Dataset items
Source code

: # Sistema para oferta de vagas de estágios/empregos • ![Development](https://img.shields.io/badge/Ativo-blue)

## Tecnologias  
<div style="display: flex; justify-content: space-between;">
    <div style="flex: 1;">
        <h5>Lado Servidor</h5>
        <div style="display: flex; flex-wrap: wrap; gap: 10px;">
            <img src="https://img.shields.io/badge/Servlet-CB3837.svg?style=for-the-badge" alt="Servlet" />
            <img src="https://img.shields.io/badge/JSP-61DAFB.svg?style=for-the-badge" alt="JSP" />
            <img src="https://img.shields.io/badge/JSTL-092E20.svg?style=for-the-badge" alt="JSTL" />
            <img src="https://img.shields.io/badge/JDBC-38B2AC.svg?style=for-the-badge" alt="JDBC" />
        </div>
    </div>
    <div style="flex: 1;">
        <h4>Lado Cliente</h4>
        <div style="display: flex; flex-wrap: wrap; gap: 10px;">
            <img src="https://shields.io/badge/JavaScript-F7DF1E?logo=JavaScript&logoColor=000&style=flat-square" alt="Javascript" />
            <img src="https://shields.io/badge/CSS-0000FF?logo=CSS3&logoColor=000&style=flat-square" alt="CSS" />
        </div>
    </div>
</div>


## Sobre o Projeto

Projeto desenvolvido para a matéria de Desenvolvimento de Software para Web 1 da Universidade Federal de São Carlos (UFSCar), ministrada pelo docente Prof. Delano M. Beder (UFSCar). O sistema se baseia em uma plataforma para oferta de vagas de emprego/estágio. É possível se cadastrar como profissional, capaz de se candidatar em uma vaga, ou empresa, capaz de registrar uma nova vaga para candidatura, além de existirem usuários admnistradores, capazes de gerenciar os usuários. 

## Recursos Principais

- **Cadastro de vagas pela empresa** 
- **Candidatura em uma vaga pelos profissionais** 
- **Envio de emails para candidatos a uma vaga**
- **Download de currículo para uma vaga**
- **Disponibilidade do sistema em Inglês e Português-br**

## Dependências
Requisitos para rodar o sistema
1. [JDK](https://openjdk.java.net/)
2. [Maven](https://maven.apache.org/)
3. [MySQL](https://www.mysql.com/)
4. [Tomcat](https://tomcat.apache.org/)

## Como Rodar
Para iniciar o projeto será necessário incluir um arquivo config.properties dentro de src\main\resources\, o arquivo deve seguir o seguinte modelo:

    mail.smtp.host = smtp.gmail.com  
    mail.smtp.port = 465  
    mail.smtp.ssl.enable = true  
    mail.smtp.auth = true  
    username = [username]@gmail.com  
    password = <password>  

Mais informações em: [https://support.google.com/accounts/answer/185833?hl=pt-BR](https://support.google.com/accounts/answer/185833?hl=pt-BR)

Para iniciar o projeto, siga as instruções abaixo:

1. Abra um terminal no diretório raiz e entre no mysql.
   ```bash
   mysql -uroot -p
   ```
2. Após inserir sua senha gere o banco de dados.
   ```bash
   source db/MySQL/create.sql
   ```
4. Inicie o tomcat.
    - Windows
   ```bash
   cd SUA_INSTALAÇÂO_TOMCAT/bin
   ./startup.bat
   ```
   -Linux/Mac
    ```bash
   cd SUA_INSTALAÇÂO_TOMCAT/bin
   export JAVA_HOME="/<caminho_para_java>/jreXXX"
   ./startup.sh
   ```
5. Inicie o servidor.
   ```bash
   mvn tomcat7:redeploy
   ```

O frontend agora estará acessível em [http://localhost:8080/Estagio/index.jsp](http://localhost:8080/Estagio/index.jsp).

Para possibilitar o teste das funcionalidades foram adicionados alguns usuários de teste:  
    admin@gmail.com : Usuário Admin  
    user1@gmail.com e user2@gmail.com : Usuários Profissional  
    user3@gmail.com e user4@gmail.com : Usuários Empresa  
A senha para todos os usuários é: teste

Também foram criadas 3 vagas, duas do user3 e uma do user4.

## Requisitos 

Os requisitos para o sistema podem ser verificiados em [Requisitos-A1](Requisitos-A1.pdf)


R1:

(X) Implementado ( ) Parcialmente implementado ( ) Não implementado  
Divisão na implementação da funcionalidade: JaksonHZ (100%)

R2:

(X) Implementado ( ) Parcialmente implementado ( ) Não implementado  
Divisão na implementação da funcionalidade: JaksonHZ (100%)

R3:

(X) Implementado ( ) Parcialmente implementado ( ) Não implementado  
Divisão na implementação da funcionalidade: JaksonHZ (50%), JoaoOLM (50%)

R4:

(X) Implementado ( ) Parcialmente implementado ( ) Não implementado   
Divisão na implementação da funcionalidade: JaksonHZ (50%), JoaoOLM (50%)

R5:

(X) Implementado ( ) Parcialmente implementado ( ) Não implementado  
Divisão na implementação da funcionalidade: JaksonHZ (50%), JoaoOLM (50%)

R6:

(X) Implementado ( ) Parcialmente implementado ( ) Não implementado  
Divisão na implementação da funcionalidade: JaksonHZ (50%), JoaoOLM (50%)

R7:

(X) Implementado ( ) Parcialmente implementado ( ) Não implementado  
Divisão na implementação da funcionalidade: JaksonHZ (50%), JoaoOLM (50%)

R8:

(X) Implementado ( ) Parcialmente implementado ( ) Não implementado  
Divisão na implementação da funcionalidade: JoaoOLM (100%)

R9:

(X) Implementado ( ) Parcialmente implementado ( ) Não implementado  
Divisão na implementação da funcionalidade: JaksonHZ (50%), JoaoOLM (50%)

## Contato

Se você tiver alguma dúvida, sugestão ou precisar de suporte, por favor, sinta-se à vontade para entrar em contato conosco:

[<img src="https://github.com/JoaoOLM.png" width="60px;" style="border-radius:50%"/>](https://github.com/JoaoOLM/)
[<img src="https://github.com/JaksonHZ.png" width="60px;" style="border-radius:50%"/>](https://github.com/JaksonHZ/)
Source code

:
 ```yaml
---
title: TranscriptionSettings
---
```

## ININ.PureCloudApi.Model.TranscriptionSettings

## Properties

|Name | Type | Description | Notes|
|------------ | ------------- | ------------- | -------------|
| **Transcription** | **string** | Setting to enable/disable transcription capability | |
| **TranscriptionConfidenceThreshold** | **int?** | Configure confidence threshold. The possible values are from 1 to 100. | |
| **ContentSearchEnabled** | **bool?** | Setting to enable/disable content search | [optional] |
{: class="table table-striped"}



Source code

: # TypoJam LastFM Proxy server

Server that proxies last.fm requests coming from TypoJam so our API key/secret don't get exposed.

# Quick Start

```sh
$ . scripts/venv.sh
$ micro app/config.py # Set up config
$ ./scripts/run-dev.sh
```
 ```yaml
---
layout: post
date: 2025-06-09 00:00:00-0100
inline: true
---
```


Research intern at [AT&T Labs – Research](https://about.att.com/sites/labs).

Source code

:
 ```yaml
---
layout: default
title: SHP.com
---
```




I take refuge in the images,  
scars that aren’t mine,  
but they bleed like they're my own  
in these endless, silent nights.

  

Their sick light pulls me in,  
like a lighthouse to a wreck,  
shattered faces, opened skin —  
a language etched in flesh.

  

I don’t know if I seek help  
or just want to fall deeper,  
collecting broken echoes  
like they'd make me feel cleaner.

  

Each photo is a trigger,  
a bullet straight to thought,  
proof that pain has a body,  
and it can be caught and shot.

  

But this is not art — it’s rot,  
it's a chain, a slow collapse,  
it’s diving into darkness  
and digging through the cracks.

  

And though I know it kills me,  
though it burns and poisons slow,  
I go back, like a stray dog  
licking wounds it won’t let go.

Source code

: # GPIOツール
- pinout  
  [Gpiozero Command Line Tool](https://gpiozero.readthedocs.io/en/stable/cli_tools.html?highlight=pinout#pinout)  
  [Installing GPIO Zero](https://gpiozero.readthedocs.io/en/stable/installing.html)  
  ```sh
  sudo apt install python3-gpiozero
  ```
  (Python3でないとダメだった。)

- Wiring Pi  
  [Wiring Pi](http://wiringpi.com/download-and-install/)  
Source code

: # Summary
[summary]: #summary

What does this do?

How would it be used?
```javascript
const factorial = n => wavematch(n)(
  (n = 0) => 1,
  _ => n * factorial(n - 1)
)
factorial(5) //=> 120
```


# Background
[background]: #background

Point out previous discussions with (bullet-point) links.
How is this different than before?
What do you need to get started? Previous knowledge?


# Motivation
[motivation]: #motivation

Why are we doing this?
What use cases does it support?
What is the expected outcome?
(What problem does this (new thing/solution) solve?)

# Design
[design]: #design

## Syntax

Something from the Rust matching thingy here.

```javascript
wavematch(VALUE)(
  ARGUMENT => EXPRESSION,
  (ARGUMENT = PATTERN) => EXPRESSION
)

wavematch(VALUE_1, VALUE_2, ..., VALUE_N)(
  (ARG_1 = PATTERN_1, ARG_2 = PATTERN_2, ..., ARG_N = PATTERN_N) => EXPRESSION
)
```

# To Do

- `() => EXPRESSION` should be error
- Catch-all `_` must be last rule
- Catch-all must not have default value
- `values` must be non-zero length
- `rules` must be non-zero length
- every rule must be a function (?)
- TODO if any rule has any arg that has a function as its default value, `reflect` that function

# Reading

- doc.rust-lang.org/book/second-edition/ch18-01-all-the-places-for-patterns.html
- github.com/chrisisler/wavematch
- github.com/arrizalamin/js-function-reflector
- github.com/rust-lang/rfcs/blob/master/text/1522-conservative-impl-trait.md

#### WHAT YOU NEED TO DO
Taking the records above, retype every line from the one with "- **Candidatura em" down to the one with "password = <password>", exactly and with nothing else.

#### EXERCISE SOLUTION
- **Candidatura em uma vaga pelos profissionais** 
- **Envio de emails para candidatos a uma vaga**
- **Download de currículo para uma vaga**
- **Disponibilidade do sistema em Inglês e Português-br**

## Dependências
Requisitos para rodar o sistema
1. [JDK](https://openjdk.java.net/)
2. [Maven](https://maven.apache.org/)
3. [MySQL](https://www.mysql.com/)
4. [Tomcat](https://tomcat.apache.org/)

## Como Rodar
Para iniciar o projeto será necessário incluir um arquivo config.properties dentro de src\main\resources\, o arquivo deve seguir o seguinte modelo:

    mail.smtp.host = smtp.gmail.com  
    mail.smtp.port = 465  
    mail.smtp.ssl.enable = true  
    mail.smtp.auth = true  
    username = [username]@gmail.com  
    password = <password>  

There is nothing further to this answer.